**Your instructions**
Nothing in the data may be altered; restate all of it exactly.
++++++++++++++++++++
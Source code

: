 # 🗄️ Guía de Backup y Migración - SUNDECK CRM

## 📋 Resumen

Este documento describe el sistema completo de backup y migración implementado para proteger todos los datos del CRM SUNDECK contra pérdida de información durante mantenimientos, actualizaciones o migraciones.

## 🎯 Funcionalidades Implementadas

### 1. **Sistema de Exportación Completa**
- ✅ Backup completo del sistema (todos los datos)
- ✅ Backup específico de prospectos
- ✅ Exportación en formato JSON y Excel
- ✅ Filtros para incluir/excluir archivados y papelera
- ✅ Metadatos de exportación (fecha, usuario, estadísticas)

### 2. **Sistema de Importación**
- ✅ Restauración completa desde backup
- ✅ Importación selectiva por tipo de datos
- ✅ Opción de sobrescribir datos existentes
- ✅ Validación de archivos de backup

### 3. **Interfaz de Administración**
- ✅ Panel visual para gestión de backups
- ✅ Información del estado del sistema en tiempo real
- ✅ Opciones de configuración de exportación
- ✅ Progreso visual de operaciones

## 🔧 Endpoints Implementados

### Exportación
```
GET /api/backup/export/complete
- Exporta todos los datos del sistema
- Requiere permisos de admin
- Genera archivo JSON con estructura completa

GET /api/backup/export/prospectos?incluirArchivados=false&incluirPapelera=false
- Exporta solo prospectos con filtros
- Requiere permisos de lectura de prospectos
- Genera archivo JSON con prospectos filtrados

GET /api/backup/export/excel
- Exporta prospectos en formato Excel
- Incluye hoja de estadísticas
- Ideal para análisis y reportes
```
++++++++++++++++++++
**Response**
Source code

: # 🗄️ Guía de Backup y Migración - SUNDECK CRM

## 📋 Resumen

Este documento describe el sistema completo de backup y migración implementado para proteger todos los datos del CRM SUNDECK contra pérdida de información durante mantenimientos, actualizaciones o migraciones.

## 🎯 Funcionalidades Implementadas

### 1. **Sistema de Exportación Completa**
- ✅ Backup completo del sistema (todos los datos)
- ✅ Backup específico de prospectos
- ✅ Exportación en formato JSON y Excel
- ✅ Filtros para incluir/excluir archivados y papelera
- ✅ Metadatos de exportación (fecha, usuario, estadísticas)

### 2. **Sistema de Importación**
- ✅ Restauración completa desde backup
- ✅ Importación selectiva por tipo de datos
- ✅ Opción de sobrescribir datos existentes
- ✅ Validación de archivos de backup

### 3. **Interfaz de Administración**
- ✅ Panel visual para gestión de backups
- ✅ Información del estado del sistema en tiempo real
- ✅ Opciones de configuración de exportación
- ✅ Progreso visual de operaciones

## 🔧 Endpoints Implementados

### Exportación
```
GET /api/backup/export/complete
- Exporta todos los datos del sistema
- Requiere permisos de admin
- Genera archivo JSON con estructura completa

GET /api/backup/export/prospectos?incluirArchivados=false&incluirPapelera=false
- Exporta solo prospectos con filtros
- Requiere permisos de lectura de prospectos
- Genera archivo JSON con prospectos filtrados

GET /api/backup/export/excel
- Exporta prospectos en formato Excel
- Incluye hoja de estadísticas
- Ideal para análisis y reportes
```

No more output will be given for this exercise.